The Independent today reveals the possible extent of the deluge of litigation facing News International over phone-hacking.
It reports that 70 high-profile individuals have asked the Met Police to hand over any evidence suggesting their phones may have been hacked found during its investigation into News of the World investigator Glenn Mulcaire.
And it states that some 45 have launched, or are intending to launch, actions for breach of privacy against the News of the World.
Many of these individuals may just be trying their luck, because it costs them nothing to ask the question – and the potential rewards are a hefty settlement. But it is difficult to see how phone-hacking is not going to become very expensive indeed for News International (taking into account the huge legal fees of lawyers working on no win, no fee deals).
Meanwhile more evidence emerged last week, during football agent Sky Andrew’s breach of privacy action against the News of the World, that more journalists than previously admitted may have been party to phone-hacking at the paper.
The Guardian reports written evidence from Friday which was read out in court. It states the response given by Mulcaire to the question of who he gave email transcripts to:
Reading out Mulcaire’s evidence, a lawyer reportedly said: “Information was supplied to the newsdesk of the News of the World. This was manned by different people, [Mulcaire] cannot now recall who in respect of this claim he passed the information to.”
Information was supplied to the news desk of the News of the World. This was manned by different people, [Mulcaire] cannot now recall who in respect of this claim he passed the information to.”

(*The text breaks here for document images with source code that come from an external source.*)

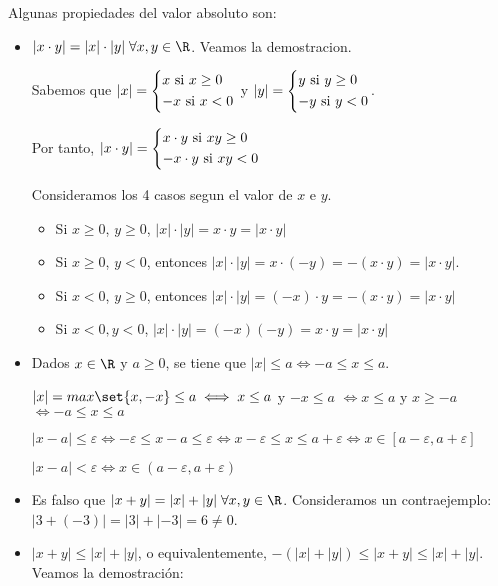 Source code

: Algunas propiedades del valor absoluto son:
\begin{itemize}
	\item \(|x \cdot y | = |x| \cdot |y| \; \forall x,y \in \R \). Veamos la demostracion.
	      
	      Sabemos que \(|x| = \begin{dcases}
		      x \text{ si } x \geq 0 \\
		      - x \text{ si } x < 0
	      \end{dcases}\) y \(|y| = \begin{dcases}
		      y \text{ si } y \geq 0 \\
		      - y \text{ si } y < 0
	      \end{dcases}\).
	      
	      Por tanto, \(|x \cdot y| = \begin{dcases}
		      x \cdot y \text{ si } xy \geq 0 \\
		      -x \cdot y \text{ si } xy < 0
	      \end{dcases}\)
	      
	      Consideramos los 4 casos segun el valor de \(x \) e \(y \).
	      
	      \begin{itemize}
		      \item Si \(x \geq 0\), \(y \geq 0 \), \(|x| \cdot |y| = x \cdot y = |x \cdot y| \)
		      \item Si \(x \geq 0 \), \(y < 0 \), entonces \(|x| \cdot |y| = x \cdot (-y) = -(x\cdot y) = |x \cdot y|\).
		      \item Si \(x < 0\), \(y \geq 0 \), entonces \(|x| \cdot |y| = (-x) \cdot y = -(x \cdot y) = |x \cdot y|\)
		      \item Si \(x < 0, y < 0 \), \(|x| \cdot |y| = (-x) (-y) = x \cdot y = |x \cdot y | \)
	      \end{itemize}
	\item Dados \(x \in \R \) y \(a \geq  0 \), se tiene que \(|x| \leq a \iff -a \leq x \leq a \).
	      
	      \(|x| = max\set{x,-x} \leq a \iff  x \leq a \) y \(-x \leq a \) \(\iff  x \leq a \) y \(x \geq -a \) \(\iff -a \leq x \leq a \)
	      
	      \begin{example}
		      \(|x - a| \leq \varepsilon \iff - \varepsilon \leq x - a \leq \varepsilon \iff x - \varepsilon \leq x \leq a + \varepsilon \iff x \in [a - \varepsilon, a + \varepsilon]\)
		      
		      \(|x - a | < \varepsilon \iff x \in (a - \varepsilon, a  + \varepsilon)\)
	      \end{example}
	\item Es falso que \(|x + y | = |x | + |y| \; \forall x,y \in \R \). Consideramos un contraejemplo: \(|3 + (-3) | = |3| + |-3| = 6 \neq 0\).
	\item \(|x + y| \leq |x | + |y| \), o equivalentemente, \(-(|x| + |y|) \leq |x + y| \leq |x| + |y| \). Veamos la demostración:
	      

\end{itemize}
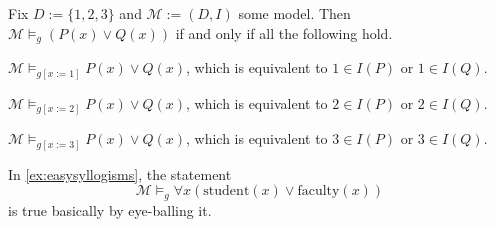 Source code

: \begin{example}
	Fix $D:=\{1,2,3\}$ and $\mathcal M:=(D,I)$ some model. Then $\mathcal M\models_g(P(x)\lor Q(x))$ if and only if all the following hold.
	\begin{listroman}
		\item $\mathcal M\models_{g[x:=1]}P(x)\lor Q(x)$, which is equivalent to $1\in I(P)$ or $1\in I(Q)$.
		\item $\mathcal M\models_{g[x:=2]}P(x)\lor Q(x)$, which is equivalent to $2\in I(P)$ or $2\in I(Q)$.
		\item $\mathcal M\models_{g[x:=3]}P(x)\lor Q(x)$, which is equivalent to $3\in I(P)$ or $3\in I(Q)$.
	\end{listroman}
\end{example}
\begin{example}
	In \autoref{ex:easysyllogisms}, the statement
	\[\mathcal M\models_g\forall x(\mathrm{student}(x)\lor\mathrm{faculty}(x))\]
	is true basically by eye-balling it.
\end{example} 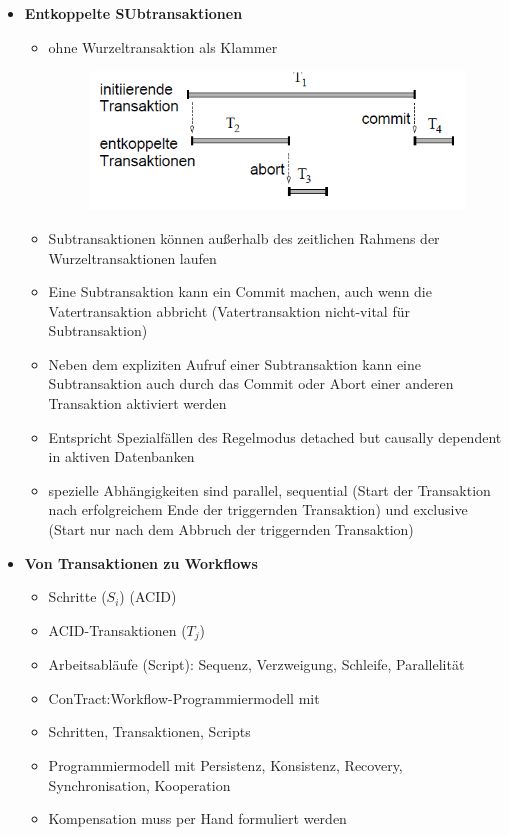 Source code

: \begin{itemize}
\begin{itemize}
		\item \textbf{Entkoppelte SUbtransaktionen}
		\begin{itemize}
			\item ohne Wurzeltransaktion als Klammer
			\begin{figure}[!h]
				\centering
				\includegraphics[scale=0.7]{img/root_transaction.png}
			\end{figure}
			\item Subtransaktionen können außerhalb des zeitlichen Rahmens der Wurzeltransaktionen laufen
			\item Eine Subtransaktion kann ein Commit machen, auch wenn die Vatertransaktion abbricht (Vatertransaktion nicht-vital für Subtransaktion)
			\item Neben dem expliziten Aufruf einer Subtransaktion kann eine Subtransaktion auch durch das Commit oder Abort einer anderen Transaktion aktiviert werden
			\item Entspricht Spezialfällen des Regelmodus detached but causally dependent in aktiven Datenbanken
			\item spezielle Abhängigkeiten sind parallel, sequential (Start der Transaktion nach erfolgreichem Ende der triggernden Transaktion) und exclusive (Start nur nach dem Abbruch der triggernden Transaktion)
		\end{itemize}
		
		\item \textbf{Von Transaktionen zu Workflows}
		\begin{itemize}
			\item Schritte ($S_i$) (ACID)
			\item ACID-Transaktionen ($T_j$)
			\item Arbeitsabläufe (Script): Sequenz, Verzweigung, Schleife, Parallelität
			\item ConTract:Workflow-Programmiermodell mit
			\item Schritten, Transaktionen, Scripts
			\item Programmiermodell mit Persistenz, Konsistenz, Recovery, Synchronisation, Kooperation
			\item Kompensation muss per Hand formuliert werden
			

\end{itemize}
\end{itemize}
\end{itemize}
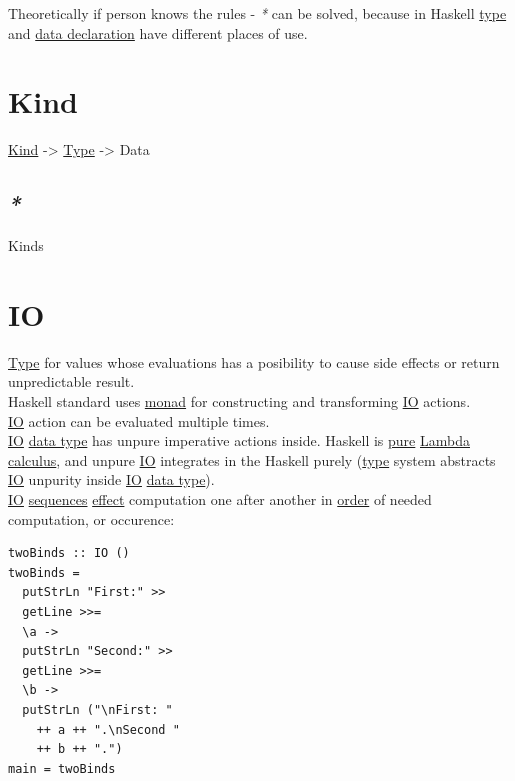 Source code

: \documentclass[a4paper,14pt,oneside]{book}
\begin{document}
Theoretically if person knows the rules - \emph{*} can be solved, because in Haskell \hyperref[orgb064f4e]{type} and \hyperref[org8c00f7f]{data declaration} have different places of use.\\

\section{\label{org0c80090}Kind}
\label{sec:orgcb09dcf}
\hyperref[org0c80090]{Kind} -> \hyperref[orgb064f4e]{Type} -> Data\\

\subsection{\emph{*}}
\label{sec:org503e289}

\label{org65bb192}Kinds\\

\section{\label{org056a21a}IO}
\label{sec:org686ec3b}
\hyperref[orgb064f4e]{Type} for values whose evaluations has a posibility to cause side effects or return unpredictable result.\\
Haskell standard uses \hyperref[orgdc7b1f8]{monad} for constructing and transforming \hyperref[org056a21a]{IO} actions.\\
\hyperref[org056a21a]{IO} action can be evaluated multiple times.\\

\hyperref[org056a21a]{IO} \hyperref[org5a3f461]{data type} has unpure imperative actions inside. Haskell is \hyperref[org5032341]{pure} \hyperref[org4a72ae8]{Lambda calculus}, and unpure \hyperref[org056a21a]{IO} integrates in the Haskell purely (\hyperref[orgb064f4e]{type} system abstracts \hyperref[org056a21a]{IO} unpurity inside \hyperref[org056a21a]{IO} \hyperref[org5a3f461]{data type}).\\

\hyperref[org056a21a]{IO} \hyperref[org4f333a5]{sequences} \hyperref[orgeaf52ac]{effect} computation one after another in \hyperref[org42483ff]{order} of needed computation, or occurence:\\

\begin{verbatim}
twoBinds :: IO ()
twoBinds =
  putStrLn "First:" >>
  getLine >>=
  \a ->
  putStrLn "Second:" >>
  getLine >>=
  \b ->
  putStrLn ("\nFirst: "
    ++ a ++ ".\nSecond "
    ++ b ++ ".")
main = twoBinds
\end{verbatim}
\end{document}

Former Observer editor Donald Trelford, writing in the Independent today, suggests that phone-hacking has been over-blown as a story: “Evidence is the key word, and the press should wait for that. The fact that a celebrity thinks he or she may have been hacked isn’t evidence. The fact that Mulcaire gave information to the paper’s news desk is not evidence that many people must have had guilty knowledge of his phone-hacking – a straw at which the Guardian and The Independent have been grasping rather desperately in recent days.”